Under normal circumstances, September would be a month of celebration and investigation for the industry as a whole with new car registrations taking priority over the used car business within retailers nationwide.
However, 2020 has been a unique year so far and this time September has been a month fighting to sustain the recovery that started in June when the retailer doors opened for business once again, as the Cazana Monthly Pricing Insight report states.
After several months of hard-fought new car business and impressive used car sales, the new car market posted a dip of 4.4% over the previous year which for many came as something of a surprise given the positive start at the beginning of the month and this performance has left the year to date registration total 33.2% behind activity in 2019.
Amidst the plethora of incentives for new cars lay the aftermath of the suspension of new car production earlier in the year.

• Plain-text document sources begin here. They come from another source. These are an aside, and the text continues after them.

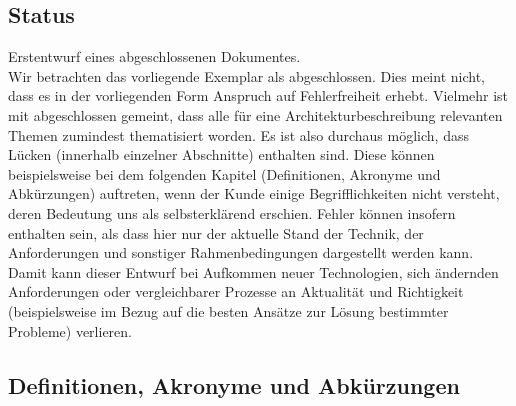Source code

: \documentclass[enabledeprecatedfontcommands,fontsize=11pt,paper=a4,twoside]{scrartcl}
\newcounter{one}
\begin{document}
\subsection{Status}
Erstentwurf eines abgeschlossenen Dokumentes. \\
Wir betrachten das vorliegende Exemplar als abgeschlossen. Dies meint nicht, dass es in der vorliegenden Form Anspruch auf Fehlerfreiheit erhebt. Vielmehr ist mit abgeschlossen gemeint, dass alle für eine Architekturbeschreibung relevanten Themen zumindest thematisiert worden. Es ist also durchaus möglich, dass Lücken (innerhalb einzelner Abschnitte) enthalten sind. Diese können beispielsweise bei dem folgenden Kapitel (Definitionen, Akronyme und Abkürzungen) auftreten, wenn der Kunde einige Begrifflichkeiten nicht versteht, deren Bedeutung uns als selbsterklärend erschien. Fehler können insofern enthalten sein, als dass hier nur der aktuelle Stand der Technik, der Anforderungen und sonstiger Rahmenbedingungen dargestellt werden kann. Damit kann dieser Entwurf bei Aufkommen neuer Technologien, sich ändernden Anforderungen oder vergleichbarer Prozesse an Aktualität und Richtigkeit (beispielsweise im Bezug auf die besten Ansätze zur Lösung bestimmter Probleme) verlieren.

\newpage
\subsection{Definitionen, Akronyme und Abkürzungen}
\end{document}
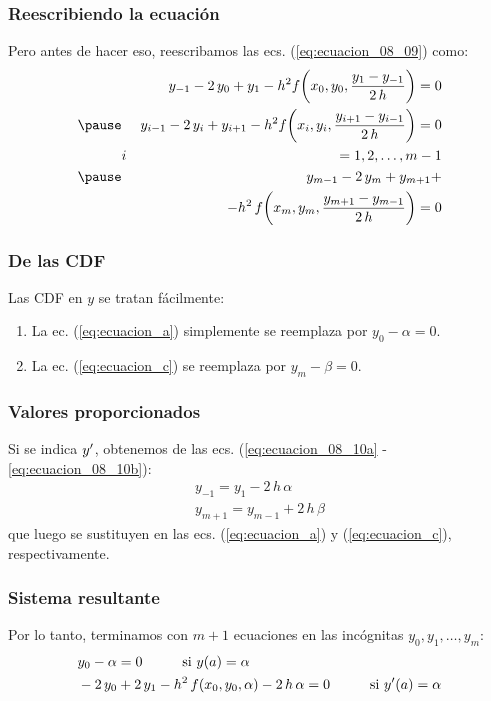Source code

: \documentclass[12pt]{beamer}
\begin{document}
\begin{frame}
\frametitle{Reescribiendo la ecuación}
Pero antes de hacer eso, reescribamos las ecs. (\ref{eq:ecuacion_08_09}) como:
\pause
\begin{eqnarray}
&{}& y_{-1} - 2 \, y_{0} + y_{1} - h^{2}  f \bigg( x_{0}, y_{0}, \dfrac{y_{1} - y_{-1}}{2 \, h} \bigg) = 0 \label{eq:ecuacion_a} \\ \pause
&{}&y_{i-1} - 2 \, y_{i} + y_{i+1} - h^{2}  f \bigg( x_{i}, y_{i}, \dfrac{y_{i+1} - y_{i-1}}{2 \, h} \bigg) = 0 \label{eq:ecuacion_b}\\
&i& = 1, 2, \ldots, m-1 \nonumber \\ \pause
&{}& y_{m-1} - 2 \, y_{m} + y_{m+1} + \nonumber \\
&{}& - h^{2} \, f \bigg( x_{m}, y_{m}, \dfrac{y_{m+1} - y_{m-1}}{2 \, h} \bigg) = 0 \label{eq:ecuacion_c}
\end{eqnarray}
\end{frame}
\begin{frame}
\frametitle{De las CDF}
Las CDF en $y$ se tratan fácilmente:
\pause
{}
\begin{enumerate}[<+->]
\item La ec. (\ref{eq:ecuacion_a}) simplemente se reemplaza por $y_{0} - \alpha = 0$.
\item La ec. (\ref{eq:ecuacion_c}) se reemplaza por $y_{m} - \beta = 0$.
\end{enumerate}
\end{frame}
\begin{frame}
\frametitle{Valores proporcionados}
Si se indica ${y}^{\prime}$, obtenemos de las ecs. (\ref{eq:ecuacion_08_10a} - \ref{eq:ecuacion_08_10b}):
\pause
\begin{align*}
y_{-1} = y_{1} - 2 \, h \, \alpha \\
y_{m+1} = y_{m-1} + 2 \, h \, \beta
\end{align*}
\pause
que luego se sustituyen en las ecs. (\ref{eq:ecuacion_a}) y (\ref{eq:ecuacion_c}), respectivamente.
\end{frame}
\begin{frame}
\frametitle{Sistema resultante}
Por lo tanto, terminamos con $m + 1$ ecuaciones en las incógnitas $y_{0}, y_{1}, \ldots, y_{m}$:
\pause
\begin{eqnarray}
\begin{aligned}
&y_{0} - \alpha = 0 \hspace{1cm} \text{si } y (a) = \alpha \\
&-2 \, y_{0} + 2 \, y_{1} - h^{2} \, f (x_{0}, y_{0}, \alpha) - 2\, h \, \alpha = 0 \hspace{1cm} \text{si } {y}^{\prime} (a) = \alpha \\
\end{aligned}
\label{eq:ecuacion_08_11_a}
\end{eqnarray}
\end{frame}
\end{document}
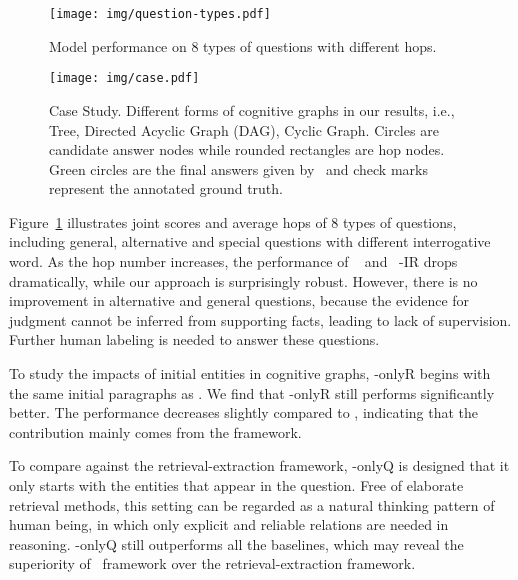 \begin{figure}[hbt]
    \centering
    \texttt{[image: img/question-types.pdf]}
    \addtolength{\belowcaptionskip}{-13pt}
    \addtolength{\abovecaptionskip}{-16pt}
    \caption{Model performance on 8 types of questions with different hops. 
}
    \label{fig:question_types}
\end{figure}
\begin{figure*}[h]
    \centering
    \texttt{[image: img/case.pdf]}
    \addtolength{\belowcaptionskip}{-13pt}
    \addtolength{\abovecaptionskip}{-16pt}
    \caption{Case Study. Different forms of cognitive graphs in our results, i.e., Tree, Directed Acyclic Graph (DAG), Cyclic Graph. Circles are candidate answer nodes while rounded rectangles are hop nodes. Green circles are the final answers given by \name~and check marks represent the annotated ground truth.
}
    \label{fig:case}
\end{figure*}
 Figure~\ref{fig:question_types} illustrates joint  scores and average hops of 8 types of questions, including general, alternative and special questions with different interrogative word. 
As the hop number increases, the performance of ~\citet{yang2018hotpotqa} and ~\citet{yang2018hotpotqa}-IR drops dramatically, while our approach is surprisingly robust.
However, there is no improvement in alternative and general questions, because the evidence for judgment cannot be inferred from supporting facts, leading to lack of supervision. Further human labeling is needed to answer these questions.  

To study the impacts of initial entities in cognitive graphs, \name-onlyR begins with the same initial paragraphs as \cite{yang2018hotpotqa}. We find that \name-onlyR still performs significantly better. The performance decreases slightly compared to \name, indicating that the contribution mainly comes from the framework. 

To compare against the retrieval-extraction framework, \name-onlyQ is designed that it only starts with the entities that appear in the question. 
Free of elaborate retrieval methods, this setting can be regarded as a natural thinking pattern of human being, in which only explicit and reliable relations are needed in reasoning.  
\name-onlyQ still outperforms all the baselines, which may reveal the superiority of \name~framework over the retrieval-extraction framework.




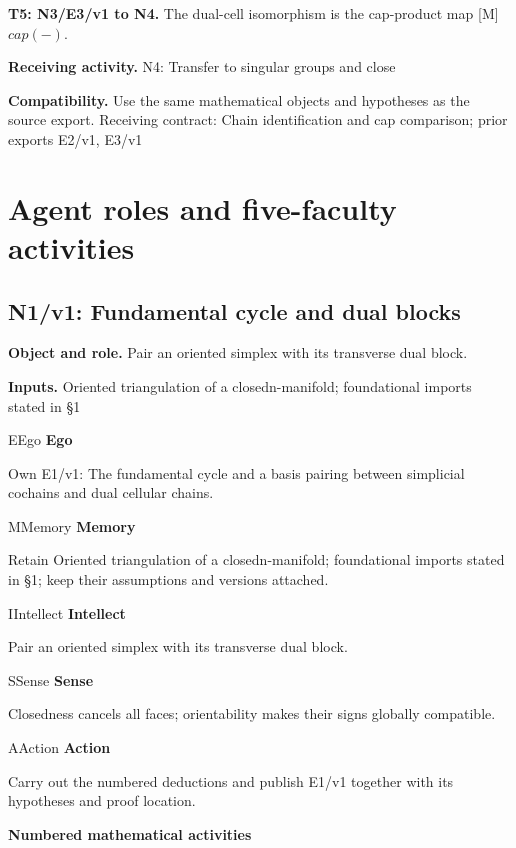 \documentclass[preprint,12pt,aps,pra,showkeys,amsmath,amssymb,superscriptaddress,floatfix]{revtex4-2}
\theoremstyle{definition}
\theoremstyle{remark}
\newcommand{\mmfaculty}[3]{%
 \begin{mmfacultybox}{#1}{#2}
 {\sffamily\bfseries\color{MMBlue}#2}\par\smallskip #3
 \end{mmfacultybox}}
\newcommand{\field}[2]{\par\smallskip\noindent\textbf{#1.} #2\par}
\begin{document}
\field{T5: N3/E3/v1 to N4}{The dual-cell isomorphism is the cap-product map {[}M{]} \(cap(-)\).}

\field{Receiving activity}{N4: Transfer to singular groups and close}

\field{Compatibility}{Use the same mathematical objects and hypotheses as the source export.
Receiving contract: Chain identification and cap comparison; prior
exports E2/v1, E3/v1}

\endgroup

\clearpage\section{Agent roles and five-faculty activities}\begingroup\small\linespread{1.05}\selectfont{}

\subsection{N1/v1: Fundamental cycle and dual blocks}

\field{Object and role}{Pair an oriented simplex with its transverse dual block.}

\field{Inputs}{Oriented triangulation of a closedn-manifold; foundational imports
stated in §1}

\mmfaculty{E}{Ego}{Own E1/v1: The fundamental cycle and a basis pairing between simplicial
cochains and dual cellular chains.}

\mmfaculty{M}{Memory}{Retain Oriented triangulation of a closedn-manifold; foundational
imports stated in §1; keep their assumptions and versions attached.}

\mmfaculty{I}{Intellect}{Pair an oriented simplex with its transverse dual block.}

\mmfaculty{S}{Sense}{Closedness cancels all faces; orientability makes their signs globally
compatible.}

\mmfaculty{A}{Action}{Carry out the numbered deductions and publish E1/v1 together with its
hypotheses and proof location.}

\smallskip\noindent\textbf{Numbered mathematical activities}
\end{document}
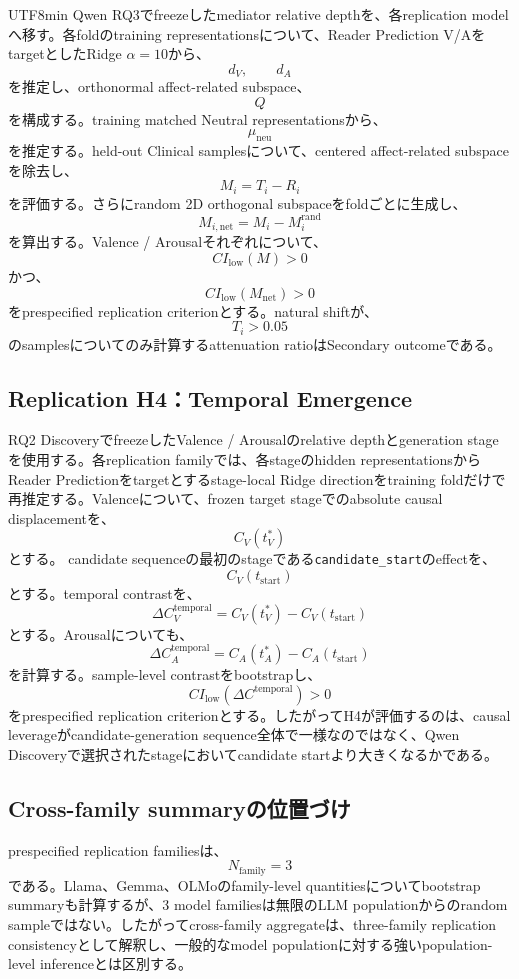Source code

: \documentclass{article} %
\begin{document}
\begin{CJK*}{UTF8}{min}
Qwen RQ3でfreezeしたmediator relative depthを、各replication modelへ移す。各foldのtraining representationsについて、Reader Prediction V/AをtargetとしたRidge \(\alpha=10\)から、
\[
d_V,
\qquad
d_A
\]
を推定し、orthonormal affect-related subspace、
\[
Q
\]
を構成する。training matched Neutral representationsから、
\[
\mu_{\mathrm{neu}}
\]
を推定する。held-out Clinical samplesについて、centered affect-related subspaceを除去し、
\[
M_i=T_i-R_i
\]
を評価する。さらにrandom 2D orthogonal subspaceをfoldごとに生成し、
\[
M_{i,\mathrm{net}}
=
M_i-M_i^{\mathrm{rand}}
\]
を算出する。Valence / Arousalそれぞれについて、
\[
CI_{\mathrm{low}}(M)>0
\]
かつ、
\[
CI_{\mathrm{low}}(M_{\mathrm{net}})>0
\]
をprespecified replication criterionとする。natural shiftが、
\[
T_i>0.05
\]
のsamplesについてのみ計算するattenuation ratioはSecondary outcomeである。


\subsection{Replication H4：Temporal Emergence}

RQ2 DiscoveryでfreezeしたValence / Arousalのrelative depthとgeneration stageを使用する。各replication familyでは、各stageのhidden representationsからReader Predictionをtargetとするstage-local Ridge directionをtraining foldだけで再推定する。Valenceについて、frozen target stageでのabsolute causal displacementを、
\[
C_V(t_V^{*})
\]
とする。
candidate sequenceの最初のstageである\texttt{candidate\_start}のeffectを、
\[
C_V(t_{\mathrm{start}})
\]
とする。temporal contrastを、
\[
\Delta C_V^{\mathrm{temporal}}
=
C_V(t_V^{*})
-
C_V(t_{\mathrm{start}})
\]
とする。Arousalについても、
\[
\Delta C_A^{\mathrm{temporal}}
=
C_A(t_A^{*})
-
C_A(t_{\mathrm{start}})
\]
を計算する。sample-level contrastをbootstrapし、
\[
CI_{\mathrm{low}}
(
\Delta C^{\mathrm{temporal}}
)>0
\]
をprespecified replication criterionとする。したがってH4が評価するのは、causal leverageがcandidate-generation sequence全体で一様なのではなく、Qwen Discoveryで選択されたstageにおいてcandidate startより大きくなるかである。


\subsection{Cross-family summaryの位置づけ}

prespecified replication familiesは、
\[
N_{\mathrm{family}}=3
\]
である。Llama、Gemma、OLMoのfamily-level quantitiesについてbootstrap summaryも計算するが、3 model familiesは無限のLLM populationからのrandom sampleではない。したがってcross-family aggregateは、three-family replication consistencyとして解釈し、一般的なmodel populationに対する強いpopulation-level inferenceとは区別する。



\end{CJK*}
\end{document}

Availability issues for certain products, specifically in the VAG and Ford ranges, meant that certain key models were hard to find whilst at the same time preparations for the finalisation of RDE2 legislation and CAFE targets resulted in some models being offered at very appealing prices.
However, as the month progressed, so did the level of registrations with the Fleet sector finishing on a notable 5.8% down on 2019 and the private car sector a more respectable 1.1% lower.
Meanwhile in the used car market, performance was a lot better and the strong demand from the used car buyer continued to bring positive news to the retailers who were able to focus on used car sales better than in the same period in previous years.
Despite the challenges, still evident in the logistics supply chain, used cars were still finding their way to the forecourts to satisfy demand and pricing remained firm on the face of it.